2013-12-19 Thread Bobby Holley
As someone who works mostly on the intersection of the JS engine and
everything else, I'm not really wild about this. SpiderMonkey is pretty
intimately tied to the rest of Gecko, certainly just as much as something
like gfx. I think fx-team makes more sense, since most of the patches there
consist primarily of changes to XUL/CSS/JS.

The main problem with inbound seems to be that it requires all developers,
who are generally working on disjoint things, to devote attention to
serializing their patches into inbound with other patches that are mostly
unrelated (but might not be!). As the number of pushers and inbound
closures increases, this becomes more and more of an attention-suck.

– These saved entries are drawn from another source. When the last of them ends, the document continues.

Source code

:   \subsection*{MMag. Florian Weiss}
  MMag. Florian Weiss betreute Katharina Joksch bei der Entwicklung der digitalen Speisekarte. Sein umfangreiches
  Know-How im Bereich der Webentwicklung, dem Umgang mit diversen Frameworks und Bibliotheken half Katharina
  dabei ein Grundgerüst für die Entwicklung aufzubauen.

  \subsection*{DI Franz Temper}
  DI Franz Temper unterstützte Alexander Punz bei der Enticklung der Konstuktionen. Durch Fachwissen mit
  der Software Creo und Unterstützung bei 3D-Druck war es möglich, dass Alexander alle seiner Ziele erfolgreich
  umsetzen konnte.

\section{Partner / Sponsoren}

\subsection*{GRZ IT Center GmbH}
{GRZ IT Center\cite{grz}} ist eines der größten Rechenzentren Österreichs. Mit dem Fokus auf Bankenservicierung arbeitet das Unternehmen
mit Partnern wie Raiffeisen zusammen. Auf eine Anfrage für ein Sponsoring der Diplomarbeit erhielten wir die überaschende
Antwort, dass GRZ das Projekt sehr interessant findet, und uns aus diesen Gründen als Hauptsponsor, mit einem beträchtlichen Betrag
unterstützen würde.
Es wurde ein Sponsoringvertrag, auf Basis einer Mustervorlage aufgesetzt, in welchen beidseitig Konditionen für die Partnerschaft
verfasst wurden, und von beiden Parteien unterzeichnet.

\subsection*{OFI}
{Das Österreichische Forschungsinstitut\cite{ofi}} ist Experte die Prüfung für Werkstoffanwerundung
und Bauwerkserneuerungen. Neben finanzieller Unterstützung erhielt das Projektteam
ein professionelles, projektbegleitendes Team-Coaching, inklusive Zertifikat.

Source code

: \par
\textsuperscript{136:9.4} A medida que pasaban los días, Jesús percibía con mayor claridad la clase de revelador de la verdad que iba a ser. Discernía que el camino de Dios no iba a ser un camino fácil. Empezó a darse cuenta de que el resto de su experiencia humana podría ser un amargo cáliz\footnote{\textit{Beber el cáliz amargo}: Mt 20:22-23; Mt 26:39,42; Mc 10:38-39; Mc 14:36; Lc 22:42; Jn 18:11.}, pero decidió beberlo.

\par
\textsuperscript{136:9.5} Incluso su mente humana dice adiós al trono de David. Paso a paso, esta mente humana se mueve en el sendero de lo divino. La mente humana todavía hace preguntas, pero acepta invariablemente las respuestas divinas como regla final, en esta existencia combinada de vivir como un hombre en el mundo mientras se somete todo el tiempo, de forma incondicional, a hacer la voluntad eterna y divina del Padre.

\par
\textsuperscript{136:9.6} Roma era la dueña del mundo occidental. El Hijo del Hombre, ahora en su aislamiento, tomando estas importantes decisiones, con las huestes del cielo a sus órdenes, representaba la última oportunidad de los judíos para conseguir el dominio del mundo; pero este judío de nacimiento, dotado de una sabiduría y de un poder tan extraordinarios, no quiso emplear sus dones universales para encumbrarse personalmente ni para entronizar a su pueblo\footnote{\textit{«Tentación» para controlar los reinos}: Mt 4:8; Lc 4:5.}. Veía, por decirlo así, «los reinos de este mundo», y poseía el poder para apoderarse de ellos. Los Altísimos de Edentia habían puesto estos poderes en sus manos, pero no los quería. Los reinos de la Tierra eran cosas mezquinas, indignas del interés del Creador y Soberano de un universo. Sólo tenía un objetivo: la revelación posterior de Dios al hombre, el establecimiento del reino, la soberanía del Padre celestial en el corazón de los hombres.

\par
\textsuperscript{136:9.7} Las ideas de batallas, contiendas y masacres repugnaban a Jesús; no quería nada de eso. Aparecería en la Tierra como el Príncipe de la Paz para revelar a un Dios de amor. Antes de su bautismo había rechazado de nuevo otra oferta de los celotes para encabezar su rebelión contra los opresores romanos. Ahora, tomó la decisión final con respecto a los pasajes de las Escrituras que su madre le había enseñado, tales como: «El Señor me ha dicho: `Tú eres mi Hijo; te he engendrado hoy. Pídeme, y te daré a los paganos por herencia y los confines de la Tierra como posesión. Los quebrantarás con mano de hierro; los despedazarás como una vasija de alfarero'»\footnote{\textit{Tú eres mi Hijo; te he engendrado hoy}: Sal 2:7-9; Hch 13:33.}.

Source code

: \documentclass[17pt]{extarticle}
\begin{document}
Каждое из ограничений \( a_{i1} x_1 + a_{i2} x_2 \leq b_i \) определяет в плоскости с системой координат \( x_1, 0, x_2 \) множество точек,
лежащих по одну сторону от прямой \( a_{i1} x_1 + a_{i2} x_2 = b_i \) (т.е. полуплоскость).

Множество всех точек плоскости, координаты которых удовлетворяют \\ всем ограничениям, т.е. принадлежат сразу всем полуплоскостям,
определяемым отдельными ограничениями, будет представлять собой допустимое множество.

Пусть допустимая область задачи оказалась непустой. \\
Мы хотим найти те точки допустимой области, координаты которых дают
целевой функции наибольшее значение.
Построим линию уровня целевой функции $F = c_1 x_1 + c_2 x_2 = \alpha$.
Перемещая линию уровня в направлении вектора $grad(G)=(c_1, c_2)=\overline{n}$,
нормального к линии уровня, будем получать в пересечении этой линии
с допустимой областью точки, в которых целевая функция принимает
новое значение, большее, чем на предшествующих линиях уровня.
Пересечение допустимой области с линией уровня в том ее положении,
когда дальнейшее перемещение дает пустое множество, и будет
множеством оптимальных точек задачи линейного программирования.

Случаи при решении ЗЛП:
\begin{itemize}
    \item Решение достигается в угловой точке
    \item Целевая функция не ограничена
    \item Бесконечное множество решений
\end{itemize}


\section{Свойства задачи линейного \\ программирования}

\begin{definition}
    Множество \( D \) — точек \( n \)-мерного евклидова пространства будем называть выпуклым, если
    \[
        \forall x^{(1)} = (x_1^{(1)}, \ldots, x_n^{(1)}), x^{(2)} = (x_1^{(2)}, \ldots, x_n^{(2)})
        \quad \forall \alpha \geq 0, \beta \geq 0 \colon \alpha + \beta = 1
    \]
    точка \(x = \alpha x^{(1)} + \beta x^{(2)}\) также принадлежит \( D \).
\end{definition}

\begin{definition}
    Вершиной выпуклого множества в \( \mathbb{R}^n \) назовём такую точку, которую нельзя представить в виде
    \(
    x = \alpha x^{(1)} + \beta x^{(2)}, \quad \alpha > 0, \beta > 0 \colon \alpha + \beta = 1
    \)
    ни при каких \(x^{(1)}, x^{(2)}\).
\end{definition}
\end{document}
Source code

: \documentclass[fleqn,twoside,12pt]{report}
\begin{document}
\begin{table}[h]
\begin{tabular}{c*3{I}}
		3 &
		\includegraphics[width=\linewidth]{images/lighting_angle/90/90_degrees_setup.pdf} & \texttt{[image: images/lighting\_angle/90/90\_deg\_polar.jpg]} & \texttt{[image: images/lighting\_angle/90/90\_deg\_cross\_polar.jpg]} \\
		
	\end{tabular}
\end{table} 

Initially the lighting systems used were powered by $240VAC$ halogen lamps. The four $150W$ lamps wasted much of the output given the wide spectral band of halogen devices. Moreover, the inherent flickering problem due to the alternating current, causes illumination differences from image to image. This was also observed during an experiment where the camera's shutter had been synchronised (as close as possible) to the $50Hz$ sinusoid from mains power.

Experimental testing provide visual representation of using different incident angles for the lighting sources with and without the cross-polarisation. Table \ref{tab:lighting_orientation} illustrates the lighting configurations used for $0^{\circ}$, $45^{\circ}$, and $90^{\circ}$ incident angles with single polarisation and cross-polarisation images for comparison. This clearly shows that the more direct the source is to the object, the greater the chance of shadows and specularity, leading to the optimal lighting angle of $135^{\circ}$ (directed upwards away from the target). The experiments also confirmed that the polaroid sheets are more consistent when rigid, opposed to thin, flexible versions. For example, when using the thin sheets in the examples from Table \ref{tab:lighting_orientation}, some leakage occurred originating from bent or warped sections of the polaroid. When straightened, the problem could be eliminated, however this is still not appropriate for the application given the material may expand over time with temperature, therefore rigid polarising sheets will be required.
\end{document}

The long-term solution that we're working towards is some kind of
bugzilla-based auto-lander IIUC. But in the mean time, it seems like it
would be trivial to write a locally-hosted (mach-integrated?) auto-lander
script, the automates the process of:
(1) Wait until inbound is open.
(2) pull -u, apply the patches, and make sure they apply cleanly.
(3) Push, and mark the bug.

In the case where the patches don't apply, the developer can be alerted,
since her attention is basically required in that case anyway. In all other
cases, we effectively emulate the experience of pushing to an always-open
inbound.

This would be a relatively trivial tool to write, especially compared with
the infra and staff burden of maintaining a bunch of separate repos.

Thoughts?
bholley


On Thu, Dec 19, 2013 at 10:48 AM, Jason Orendorff jorendo...@mozilla.comwrote:

 On dev-tech-js-engine-internals, there's been some discussion about
 reviving a separate tree for JS engine development.

 The tradeoffs are like any other team-specific tree.

 Pro:
 - protect the rest of the project from closures and breakage due to JS
 patches
 - protect the JS team from closures and breakage on mozilla-inbound
 - avoid perverse incentives (rushing to land while the tree is open)

 Con:
 - more work for sheriffs (mostly merges)
 - breakage caused by merges is a huge pain to track down
 - makes it harder to land stuff that touches both JS and other modules

 We did this before once (the badly named tracemonkey tree), and it
 was, I dunno, OK. The sheriffs have leveled up a *lot* since then.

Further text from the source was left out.